The rapid growth of internet user creates challenges for the internet management groups and the service providers. Everyday infrastructure of internet is expending and we surf internet everywhere even in remote area. Increased of usage also increase online devices. comScore Network announced in March 2007 that ", today announced that 747 million people, age 15+, used the Internet worldwide in January 2007, a 10-percent increase versus January 2006" and we will a brief description in appendix 1 of internet users growth from "comScore Network" . Since then internet usage is increasingly growing. In addition we have started with internet protocol addressing called IPv4 and design just for 32 bit address which can support total number of device 4,294,967,296 and nobody thought that this slot will be full.
Beside the 4 billion addressing is getting full we have another problem in IPv4 which is security at IP Level: When we communicate at unrestricted medium we have to encrypt data to conserve security and privacy. After a passage of time we have now security for IPv4 packets. This security knows as internet protocol security or IPSec but this is not compulsory for IPv4.
Furthermore we have to concern with the quality of service in IPv4 because today the user of internet is not limited with browsing and searching of data only; but users are well aware of text and voice and video conference and online video libraries so these communication need real time data transfer for quality of service and we use UDP (User Data-gram Protocol) or TCP (Transmission Control Protocol).IPv4 TOS field has incomplete functionality and, over time, has been redefined and locally interpreted. Additionally, payload identification that uses a TCP or UDP port is not possible when the IPv4 packet payload is encrypted.
Finally IPv4 challenge many problem we have recite them above and clearly that we must change this Internet Protocol and migrate to IPv6 that was publish in December 1998 to solve most of challenges of the IPv4 specially the address with 128 bit that can support 3.4Ã-1038 address, This expansion provides flexibility in allocating addresses and routing traffic and eliminates the primary need for network address translation (NAT).
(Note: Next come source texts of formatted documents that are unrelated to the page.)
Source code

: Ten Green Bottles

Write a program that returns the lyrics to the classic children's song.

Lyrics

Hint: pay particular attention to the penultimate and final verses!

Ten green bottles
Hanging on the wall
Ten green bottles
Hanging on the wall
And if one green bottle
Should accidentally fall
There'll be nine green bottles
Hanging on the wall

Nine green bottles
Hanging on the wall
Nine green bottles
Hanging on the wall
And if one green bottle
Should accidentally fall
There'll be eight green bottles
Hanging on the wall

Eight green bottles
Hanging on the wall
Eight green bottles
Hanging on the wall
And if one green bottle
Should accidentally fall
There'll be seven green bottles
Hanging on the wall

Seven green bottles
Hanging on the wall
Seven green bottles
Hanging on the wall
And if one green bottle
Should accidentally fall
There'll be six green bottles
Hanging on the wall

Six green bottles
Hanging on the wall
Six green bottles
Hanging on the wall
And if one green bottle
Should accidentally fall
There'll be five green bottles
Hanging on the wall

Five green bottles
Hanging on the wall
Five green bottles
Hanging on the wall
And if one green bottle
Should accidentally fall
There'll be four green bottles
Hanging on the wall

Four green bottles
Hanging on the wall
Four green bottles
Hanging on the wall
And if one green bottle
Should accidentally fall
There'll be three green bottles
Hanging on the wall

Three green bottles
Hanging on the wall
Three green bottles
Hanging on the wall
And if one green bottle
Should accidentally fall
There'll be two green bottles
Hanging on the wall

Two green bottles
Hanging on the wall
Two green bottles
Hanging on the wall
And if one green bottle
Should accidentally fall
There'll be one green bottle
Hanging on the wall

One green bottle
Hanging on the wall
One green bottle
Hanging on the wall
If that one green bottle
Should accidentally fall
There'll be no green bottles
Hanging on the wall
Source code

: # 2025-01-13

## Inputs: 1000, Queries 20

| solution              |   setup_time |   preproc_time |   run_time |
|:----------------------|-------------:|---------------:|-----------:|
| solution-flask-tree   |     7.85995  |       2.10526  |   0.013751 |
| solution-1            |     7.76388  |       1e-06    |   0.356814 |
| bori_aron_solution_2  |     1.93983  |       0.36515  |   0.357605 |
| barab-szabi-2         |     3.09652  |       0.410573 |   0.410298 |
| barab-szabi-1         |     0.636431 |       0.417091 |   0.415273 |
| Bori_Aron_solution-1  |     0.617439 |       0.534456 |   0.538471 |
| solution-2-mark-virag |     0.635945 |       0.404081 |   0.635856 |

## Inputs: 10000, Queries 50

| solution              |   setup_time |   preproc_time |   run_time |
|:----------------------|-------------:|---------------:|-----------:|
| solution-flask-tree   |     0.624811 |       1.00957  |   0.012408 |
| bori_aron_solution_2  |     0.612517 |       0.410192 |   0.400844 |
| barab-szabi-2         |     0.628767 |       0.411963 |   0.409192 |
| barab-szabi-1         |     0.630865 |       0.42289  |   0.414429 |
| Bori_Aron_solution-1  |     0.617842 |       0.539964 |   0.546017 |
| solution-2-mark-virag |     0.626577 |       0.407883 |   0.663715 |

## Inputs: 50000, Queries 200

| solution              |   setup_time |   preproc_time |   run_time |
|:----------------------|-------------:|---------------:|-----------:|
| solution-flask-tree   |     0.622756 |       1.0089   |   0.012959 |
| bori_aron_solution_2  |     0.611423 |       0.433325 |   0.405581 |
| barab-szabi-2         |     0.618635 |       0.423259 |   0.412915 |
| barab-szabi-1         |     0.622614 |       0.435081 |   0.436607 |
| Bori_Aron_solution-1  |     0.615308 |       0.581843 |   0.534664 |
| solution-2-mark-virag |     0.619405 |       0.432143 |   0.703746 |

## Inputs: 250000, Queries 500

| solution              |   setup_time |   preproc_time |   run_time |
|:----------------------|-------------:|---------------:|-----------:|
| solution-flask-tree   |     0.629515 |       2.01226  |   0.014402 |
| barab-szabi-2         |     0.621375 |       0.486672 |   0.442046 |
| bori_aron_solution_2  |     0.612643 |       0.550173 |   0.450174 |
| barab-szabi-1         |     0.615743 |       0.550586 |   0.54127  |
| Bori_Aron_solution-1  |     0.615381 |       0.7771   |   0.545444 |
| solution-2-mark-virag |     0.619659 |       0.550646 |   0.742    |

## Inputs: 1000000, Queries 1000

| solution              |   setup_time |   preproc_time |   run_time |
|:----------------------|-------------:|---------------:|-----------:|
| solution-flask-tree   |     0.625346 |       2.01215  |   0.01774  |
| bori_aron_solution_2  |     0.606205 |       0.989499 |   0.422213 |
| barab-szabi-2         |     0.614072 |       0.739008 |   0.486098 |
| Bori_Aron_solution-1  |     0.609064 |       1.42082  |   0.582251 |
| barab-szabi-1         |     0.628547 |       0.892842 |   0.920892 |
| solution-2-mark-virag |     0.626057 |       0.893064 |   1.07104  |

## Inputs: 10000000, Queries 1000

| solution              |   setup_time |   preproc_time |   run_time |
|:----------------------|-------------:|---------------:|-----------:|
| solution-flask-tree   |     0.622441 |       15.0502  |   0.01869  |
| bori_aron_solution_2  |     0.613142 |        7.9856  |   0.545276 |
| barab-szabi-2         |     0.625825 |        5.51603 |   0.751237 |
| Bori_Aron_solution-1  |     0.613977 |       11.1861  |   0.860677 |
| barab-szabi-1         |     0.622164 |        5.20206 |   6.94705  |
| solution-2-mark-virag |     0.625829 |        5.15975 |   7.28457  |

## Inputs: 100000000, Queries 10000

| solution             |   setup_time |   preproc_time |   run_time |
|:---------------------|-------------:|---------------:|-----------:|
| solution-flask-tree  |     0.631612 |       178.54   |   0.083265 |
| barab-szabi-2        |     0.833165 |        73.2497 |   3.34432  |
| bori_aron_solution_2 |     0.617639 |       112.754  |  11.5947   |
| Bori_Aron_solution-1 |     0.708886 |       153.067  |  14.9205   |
Migration technology overview:
The transition between the IPv4 Internet in the present day and the IPv6 Internet of the upcoming days will be a long process. A mechanism for ensuring soft, stepwise and independent switch to IPv6 services is required such a mechanism must help the seamless coexistence of IPv4 and IPv6 nodes during the transition time. A different method of technology exists to facilitate the migration to IPv6 these technologies will be discussed above according to the basic categories.
IPv4/IPv6 Dual-Stack Mechanism
It's recommended that all host before migrating completely from IPv4 to IPv6, have a dual stack of protocol; that's mean, a station must operate in both IPv4 and IPv6 in parallel until all the internet use IPv6. See the above figure 1 for the layout of dual stack configuration
(Figure 1)
The Dual-stack capabilities of set of connections nodes support the transport of both IPv4 and IPv6 packets. IPv4 applications use the IPv4 stack, and IPv6 applications use the IPv6 stack.
Flow decisions are based on the version field of IP header for the receiver, and on the destination
Address type for sending. The types of addresses are usually derived from DNS lookups; the
Suitable stack is selected in response to the types of DNS records returned. If the DNS return an IPv4 address, the source host send an IPv4 and it will be the same as IPv6.
Deployment of dual stack device contribution to the same network implies the operation of both IPV4 and IPv6 over the same physical link. After all Ethernet and other layer 2 technologies support either IPv4 or IPv6 payload. Dual stack need router that supporting such link to be dual stacked as well.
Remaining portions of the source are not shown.